▶

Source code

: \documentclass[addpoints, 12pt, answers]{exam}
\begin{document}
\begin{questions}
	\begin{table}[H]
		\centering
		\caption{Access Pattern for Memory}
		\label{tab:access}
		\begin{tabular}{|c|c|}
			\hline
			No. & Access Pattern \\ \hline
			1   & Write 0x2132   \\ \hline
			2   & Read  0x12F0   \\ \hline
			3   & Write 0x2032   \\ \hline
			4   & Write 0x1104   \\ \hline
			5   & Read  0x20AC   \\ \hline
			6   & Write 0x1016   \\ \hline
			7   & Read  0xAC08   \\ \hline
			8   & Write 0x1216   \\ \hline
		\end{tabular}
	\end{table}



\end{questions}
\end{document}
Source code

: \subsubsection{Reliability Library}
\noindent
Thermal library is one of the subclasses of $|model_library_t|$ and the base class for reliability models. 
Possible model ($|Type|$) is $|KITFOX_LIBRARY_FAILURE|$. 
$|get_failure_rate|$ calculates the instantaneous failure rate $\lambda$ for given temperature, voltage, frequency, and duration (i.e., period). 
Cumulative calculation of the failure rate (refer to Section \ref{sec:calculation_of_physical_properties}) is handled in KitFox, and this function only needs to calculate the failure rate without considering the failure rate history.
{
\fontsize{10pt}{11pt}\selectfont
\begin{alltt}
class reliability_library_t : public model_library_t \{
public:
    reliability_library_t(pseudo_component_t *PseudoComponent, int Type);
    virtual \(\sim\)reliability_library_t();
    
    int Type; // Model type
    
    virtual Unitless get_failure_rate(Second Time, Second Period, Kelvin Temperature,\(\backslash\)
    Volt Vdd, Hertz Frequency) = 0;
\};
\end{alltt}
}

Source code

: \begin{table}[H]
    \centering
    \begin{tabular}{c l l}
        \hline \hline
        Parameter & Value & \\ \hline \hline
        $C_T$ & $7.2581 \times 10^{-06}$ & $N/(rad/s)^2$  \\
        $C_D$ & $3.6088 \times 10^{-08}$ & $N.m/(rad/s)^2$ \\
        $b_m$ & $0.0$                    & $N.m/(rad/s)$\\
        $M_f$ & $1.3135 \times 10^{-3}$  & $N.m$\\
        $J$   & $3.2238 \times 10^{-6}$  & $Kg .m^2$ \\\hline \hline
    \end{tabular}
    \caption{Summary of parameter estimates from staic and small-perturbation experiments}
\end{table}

◀

**Work to be completed**
Reproduce the entries exactly, each one as given.

**Solved exercise**
Source code

: \documentclass[addpoints, 12pt, answers]{exam}
\begin{document}
\begin{questions}
	\begin{table}[H]
		\centering
		\caption{Access Pattern for Memory}
		\label{tab:access}
		\begin{tabular}{|c|c|}
			\hline
			No. & Access Pattern \\ \hline
			1   & Write 0x2132   \\ \hline
			2   & Read  0x12F0   \\ \hline
			3   & Write 0x2032   \\ \hline
			4   & Write 0x1104   \\ \hline
			5   & Read  0x20AC   \\ \hline
			6   & Write 0x1016   \\ \hline
			7   & Read  0xAC08   \\ \hline
			8   & Write 0x1216   \\ \hline
		\end{tabular}
	\end{table}



\end{questions}
\end{document}
Source code

: \subsubsection{Reliability Library}
\noindent
Thermal library is one of the subclasses of $|model_library_t|$ and the base class for reliability models. 
Possible model ($|Type|$) is $|KITFOX_LIBRARY_FAILURE|$. 
$|get_failure_rate|$ calculates the instantaneous failure rate $\lambda$ for given temperature, voltage, frequency, and duration (i.e., period). 
Cumulative calculation of the failure rate (refer to Section \ref{sec:calculation_of_physical_properties}) is handled in KitFox, and this function only needs to calculate the failure rate without considering the failure rate history.
{
\fontsize{10pt}{11pt}\selectfont
\begin{alltt}
class reliability_library_t : public model_library_t \{
public:
    reliability_library_t(pseudo_component_t *PseudoComponent, int Type);
    virtual \(\sim\)reliability_library_t();
    
    int Type; // Model type
    
    virtual Unitless get_failure_rate(Second Time, Second Period, Kelvin Temperature,\(\backslash\)
    Volt Vdd, Hertz Frequency) = 0;
\};
\end{alltt}
}

Source code

: \begin{table}[H]
    \centering
    \begin{tabular}{c l l}
        \hline \hline
        Parameter & Value & \\ \hline \hline
        $C_T$ & $7.2581 \times 10^{-06}$ & $N/(rad/s)^2$  \\
        $C_D$ & $3.6088 \times 10^{-08}$ & $N.m/(rad/s)^2$ \\
        $b_m$ & $0.0$                    & $N.m/(rad/s)$\\
        $M_f$ & $1.3135 \times 10^{-3}$  & $N.m$\\
        $J$   & $3.2238 \times 10^{-6}$  & $Kg .m^2$ \\\hline \hline
    \end{tabular}
    \caption{Summary of parameter estimates from staic and small-perturbation experiments}
\end{table}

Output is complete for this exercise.